翌朝5時30分起床。朝食は6:00~6:45の間に食堂へ来てねだから、6:15過ぎから朝食へ。朝ごはん食べたら歯磨きして支度して、荷物をバッキングして、7時30には山小屋を出ます。尾瀬小屋はチェックイン 12:00でチェックアウト8:00、山小屋の朝は早いのです。

203号室、一晩ありがとう。

今日は尾瀬沼へ抜けて、初の大清水下山予定。 これからしばらく山の中になるから、人の気配を名残惜しみ、見晴地区を振り返る。

しばらくはこんな樹林帯の中を、いくつもの沢を越えながらゆるゆる登るコース。 見晴が標高1400mで尾瀬沼が1600m、標高差200m稼ぐ感じです

イヨドマリ沢の橋上より上流を見る。相変わらず綺麗。小さいながら良い渓相です。

見晴から尾瀬沼への道は、木道よりこういう普通の登山道が多い感じ。

所々、岩ゴロゴロの登りあります。短い登りだから、そんなにたいしたことないけど。

尾瀬沼の沼尻休憩所に着。

2階建てのトイレ入り口より休憩所と尾瀬沼を望む。下に浄化槽があるから、沼尻のトイレは2階建て。ヘリで汚物を運んでます。尾瀬のトイレにある協力金は、こういう事に使われているので、なるべく小銭を入れましょー。

雨予報が早まったのか、白砂峠あたりから霧雨~小雨が振り出していて、白砂湿原のベンチでザックカバーをつけてました。。沼尻まで来たら雨は止んで薄日がさしてきたけど、雲が低いからまたすぐに降りそう。

また雨降りそうと思ってたら、前方は日が差してきて、水面キラキラして綺麗。これだから山の天気はわからないw

いつもの自分的尾瀬沼ビューポイント。このポイントは鴨などの水鳥も沢山見ます。

赤くなってるオオカメノキの実、雨で濡れて水滴が。熟したら黒くなるから、まだ秋早しって事か。

尾瀬沼のシンボル、三本松に到着!

三本松からすぐのこの沢、晴れていれば空のリフレクションと奥に尾瀬沼が撮れるポイントなんですが、この日は生憎の降ったり止んだり。
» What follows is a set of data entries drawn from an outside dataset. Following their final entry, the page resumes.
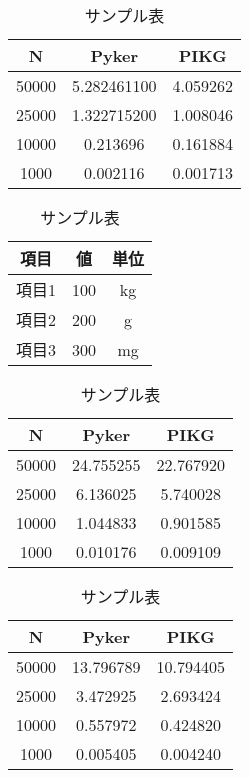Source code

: \documentclass[a4j]{jarticle} %
\begin{document}
  \begin{table}[ht]
    \centering %
    \caption{サンプル表} %
    \label{tab:sampletable1}
    \begin{tabular}{ccc} %
    \toprule
    N & Pyker & PIKG \\
    \midrule
    50000 & 5.282461100 & 4.059262 \\\hline
    25000 & 1.322715200 & 1.008046 \\\hline
    10000 & 0.213696 & 0.161884 \\\hline
    1000 & 0.002116 & 0.001713 \\\hline
  \bottomrule
  \end{tabular}
  \end{table}
  \begin{table}[ht]
    \centering %
    \caption{サンプル表} %
    \label{tab:sampletable2}
    \begin{tabular}{ccc} %
    \toprule
    項目 & 値 & 単位 \\
    \midrule
    項目1 & 100 & kg \\
    項目2 & 200 & g \\
    項目3 & 300 & mg \\
  \bottomrule
  \end{tabular}
  \end{table}


  \begin{table}[ht]
    \centering %
    \caption{サンプル表} %
    \label{tab:sampletable3}
    \begin{tabular}{ccc} %
    \toprule
    N & Pyker & PIKG \\
    \midrule
    50000 & 24.755255 & 22.767920 \\
    25000 & 6.136025 & 5.740028 \\
    10000 & 1.044833 & 0.901585\\
    1000 & 0.010176 & 0.009109 \\
  \bottomrule
  \end{tabular}
  \end{table}

  \begin{table}[ht]
    \centering %
    \caption{サンプル表} %
    \label{tab:sampletable4}
    \begin{tabular}{ccc} %
    \toprule
    N & Pyker & PIKG \\
    \midrule
    50000 & 13.796789& 10.794405\\
    25000 & 3.472925 & 2.693424\\
    10000 & 0.557972 & 0.424820\\
    1000 & 0.005405& 0.004240\\
  \bottomrule
  \end{tabular}
  \end{table}
\end{document}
しかし周囲の湿原は枯れ葉色。標高が高い尾瀬沼周辺のほうが草紅葉は進んでました。 雨が降ったり止んだりなので、早く下山しようと、尾瀬沼ビジターセンターあたりはトイレのみ済ませて先を急ぎます。

三平峠への登山口のある、尾瀬沼山荘手前のビューポイント。ベンチがあり、対岸に先ほどまで居た沼尻休憩所が見えます。晴れてれば綺麗だろうなー、残念。

燧ヶ岳も雲の中。ここで他の登山者より、この先に進むなら気を付けて、30分前に熊出たってと情報あり。クマ出没は尾瀬沼南岸だそう。

今回、沼尻から南岸行くか、いつもの北岸かちょっと悩んだんだよね、南岸はまだ未踏だったから。天気良くないからサクサク下山しようと慣れた北岸選択で助かった~。

尾瀬沼山荘前に到着。写真撮り忘れたけど、山荘の対面に軽食を売る屋根付き休憩所があります。

小雨も止んだタイミングなので、野外の休憩ベンチへ。私はお腹も空いてきたし、時間もちょうどいいので補給してから峠を登ろうと。

尾瀬小屋でお弁当をひとつだけ頼んでありました。尾瀬小屋のお弁当は紙の箱に入った細めのタイプ。

開けるとこんな感じ。ごま塩とゆかりのおにぎり、生姜のつくだ煮、別ぞえで魚肉ソーセージ。 弥四郎小屋よりおにぎりは小ぶりだけど、朝ごはんをおかわりして沢山食べたからまだあまりお腹空かないオットと、二人で分けて食べるにはちょうどいい。

補給とトイレを済ませて、三平峠を登り始める。尾瀬の常で、登り階段は段差低めで歩きやすいです。途中、沼の向こうに尾瀬沼の三本松がちらりと見えた。

三平峠まではコースタイム25分。そんなにきつい登りではないです。この周囲にベンチあり、一休みします。

ここからの下りが長かった……。一泊装備だから重さも脚を削り、久しぶりに膝裏が両方痛くなり、よろよろ下山。雨もだんだん本降りになるし、写真撮る余裕なし。

やっと下りが終わり、林道部分に出た。

あー、平坦な場所サイコー、痛む膝裏が斜度センサーになってて、痛むからここは下り斜度があるってわかるくらい脚ヨレヨレってたから(笑)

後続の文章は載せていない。